Comparison of salivary neutrophils among smokers and non smokers with chronic gingivitis

Manoj Kumar K.R and Thamarai Selvan

Aim of this is to evaluate salivary neutrophils and compare its count in smokers and non smokers chronic gingivitis attending the department of periodontics in saveetha dental college. Early studies revealed that saliva from patients with periodontitis contained a greater number of leukocytes than saliva from healthy patients.
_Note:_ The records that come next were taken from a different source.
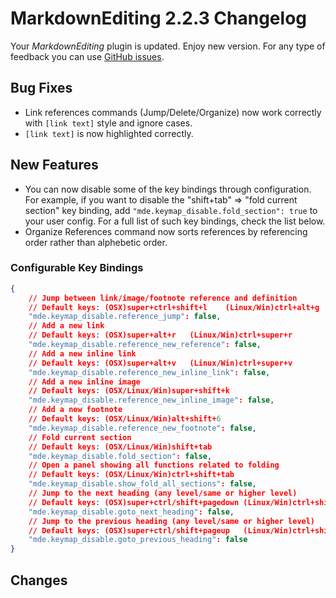 # MarkdownEditing 2.2.3 Changelog

Your _MarkdownEditing_ plugin is updated. Enjoy new version. For any type of
feedback you can use [GitHub issues][issues].

## Bug Fixes

* Link references commands (Jump/Delete/Organize) now work correctly with `[link text]` style and ignore cases.
* `[link text]` is now highlighted correctly.

## New Features

* You can now disable some of the key bindings through configuration. For example, if you want to disable the "shift+tab" => "fold current section" key binding, add `"mde.keymap_disable.fold_section": true` to your user config. For a full list of such key bindings, check the list below.
* Organize References command now sorts references by referencing order rather than alphebetic order.

### Configurable Key Bindings

```json
{
    // Jump between link/image/footnote reference and definition
    // Default keys: (OSX)super+ctrl+shift+l    (Linux/Win)ctrl+alt+g
    "mde.keymap_disable.reference_jump": false,
    // Add a new link
    // Default keys: (OSX)super+alt+r   (Linux/Win)ctrl+super+r
    "mde.keymap_disable.reference_new_reference": false,
    // Add a new inline link
    // Default keys: (OSX)super+alt+v   (Linux/Win)ctrl+super+v
    "mde.keymap_disable.reference_new_inline_link": false,
    // Add a new inline image
    // Default keys: (OSX/Linux/Win)super+shift+k
    "mde.keymap_disable.reference_new_inline_image": false,
    // Add a new footnote
    // Default keys: (OSX/Linux/Win)alt+shift+6
    "mde.keymap_disable.reference_new_footnote": false,
    // Fold current section
    // Default keys: (OSX/Linux/Win)shift+tab
    "mde.keymap_disable.fold_section": false,
    // Open a panel showing all functions related to folding
    // Default keys: (OSX/Linux/Win)ctrl+shift+tab
    "mde.keymap_disable.show_fold_all_sections": false,
    // Jump to the next heading (any level/same or higher level)
    // Default keys: (OSX)super+ctrl/shift+pagedown (Linux/Win)ctrl+shift(+alt)+pagedown
    "mde.keymap_disable.goto_next_heading": false,
    // Jump to the previous heading (any level/same or higher level)
    // Default keys: (OSX)super+ctrl/shift+pageup   (Linux/Win)ctrl+shift(+alt)+pageup
    "mde.keymap_disable.goto_previous_heading": false
}
```

## Changes

[issues]: https://github.com/SublimeText-Markdown/MarkdownEditing/issues
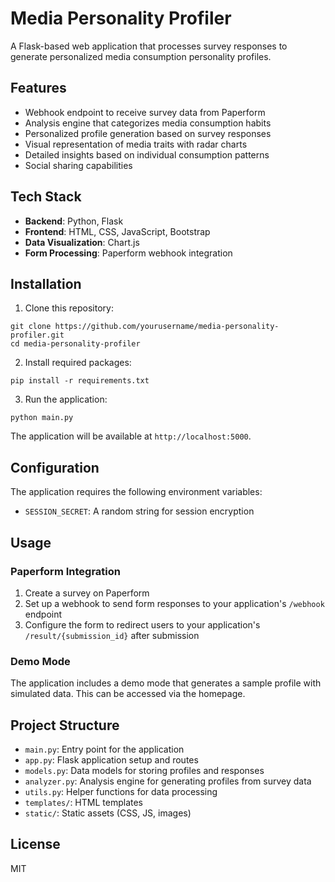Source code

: # Media Personality Profiler

A Flask-based web application that processes survey responses to generate personalized media consumption personality profiles.

## Features

- Webhook endpoint to receive survey data from Paperform
- Analysis engine that categorizes media consumption habits
- Personalized profile generation based on survey responses
- Visual representation of media traits with radar charts
- Detailed insights based on individual consumption patterns
- Social sharing capabilities

## Tech Stack

- **Backend**: Python, Flask
- **Frontend**: HTML, CSS, JavaScript, Bootstrap
- **Data Visualization**: Chart.js
- **Form Processing**: Paperform webhook integration

## Installation

1. Clone this repository:
```
git clone https://github.com/yourusername/media-personality-profiler.git
cd media-personality-profiler
```

2. Install required packages:
```
pip install -r requirements.txt
```

3. Run the application:
```
python main.py
```

The application will be available at `http://localhost:5000`.

## Configuration

The application requires the following environment variables:
- `SESSION_SECRET`: A random string for session encryption

## Usage

### Paperform Integration

1. Create a survey on Paperform
2. Set up a webhook to send form responses to your application's `/webhook` endpoint
3. Configure the form to redirect users to your application's `/result/{submission_id}` after submission

### Demo Mode

The application includes a demo mode that generates a sample profile with simulated data. This can be accessed via the homepage.

## Project Structure

- `main.py`: Entry point for the application
- `app.py`: Flask application setup and routes
- `models.py`: Data models for storing profiles and responses
- `analyzer.py`: Analysis engine for generating profiles from survey data
- `utils.py`: Helper functions for data processing
- `templates/`: HTML templates
- `static/`: Static assets (CSS, JS, images)

## License

MIT

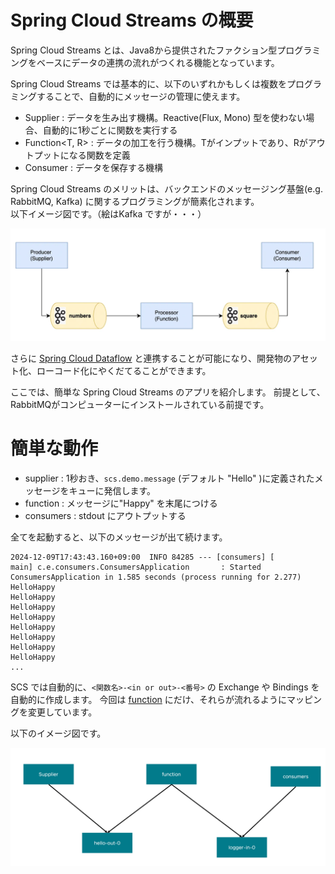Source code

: # Spring Cloud Streams の概要

Spring Cloud Streams とは、Java8から提供されたファクション型プログラミングをベースにデータの連携の流れがつくれる機能となっています。

Spring Cloud Streams では基本的に、以下のいずれかもしくは複数をプログラミングすることで、自動的にメッセージの管理に使えます。

- Supplier<T> : データを生み出す機構。Reactive(Flux, Mono) 型を使わない場合、自動的に1秒ごとに関数を実行する
- Function<T, R> : データの加工を行う機構。Tがインプットであり、Rがアウトプットになる関数を定義
- Consumer<T> : データを保存する機構

Spring Cloud Streams のメリットは、バックエンドのメッセージング基盤(e.g. RabbitMQ, Kafka) に関するプログラミングが簡素化されます。  
以下イメージ図です。（絵はKafka ですが・・・）

![](img/cf6037cb.png)

さらに [Spring Cloud Dataflow](https://spring.io/projects/spring-cloud-dataflow) と連携することが可能になり、開発物のアセット化、ローコード化にやくだてることができます。

ここでは、簡単な Spring Cloud Streams のアプリを紹介します。
前提として、RabbitMQがコンピューターにインストールされている前提です。

# 簡単な動作

- supplier : 1秒おき、`scs.demo.message` (デフォルト "Hello" )に定義されたメッセージをキューに発信します。
- function : メッセージに"Happy" を末尾につける
- consumers : stdout にアウトプットする

全てを起動すると、以下のメッセージが出て続けます。

```
2024-12-09T17:43:43.160+09:00  INFO 84285 --- [consumers] [           main] c.e.consumers.ConsumersApplication       : Started ConsumersApplication in 1.585 seconds (process running for 2.277)
HelloHappy
HelloHappy
HelloHappy
HelloHappy
HelloHappy
HelloHappy
HelloHappy
HelloHappy
...
```

SCS では自動的に、`<関数名>-<in or out>-<番号>` の Exchange や Bindings を自動的に作成します。
今回は [function](function/src/main/resources/application.properties) にだけ、それらが流れるようにマッピングを変更しています。

以下のイメージ図です。

![](img/689f72b0.png)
The rate at which neutrophils migrate through the gingival sulcus into the oral cavity [i.e. the orogranulocytic migratory rate (OMR)] is increased in the presence of gingival inflammation.The OMR also correlates with increased pocket depth and the gingival index. Studies were conducted using neutrophil quantification to assess gingival/periodontal disease activity and effectiveness of therapy.Cigarette smoking influences gingival/periodontal disease through systemic influences like decreased phagocytosis by both oral and peripheral neutrophils and reduced antibody production. Other effects include vasoconstriction caused by nicotine as well as decreased oxygen tension, which may create a favorable sub-gingival environment for colonization by anaerobic bacteria. Smokers tend to have greater numbers of deeper periodontal pockets and greater probing pocket depth (PPD). This analyses primarily evaluates the salivary neutrophils with the presence of chronic gingivitis in smokers as well as non smokers.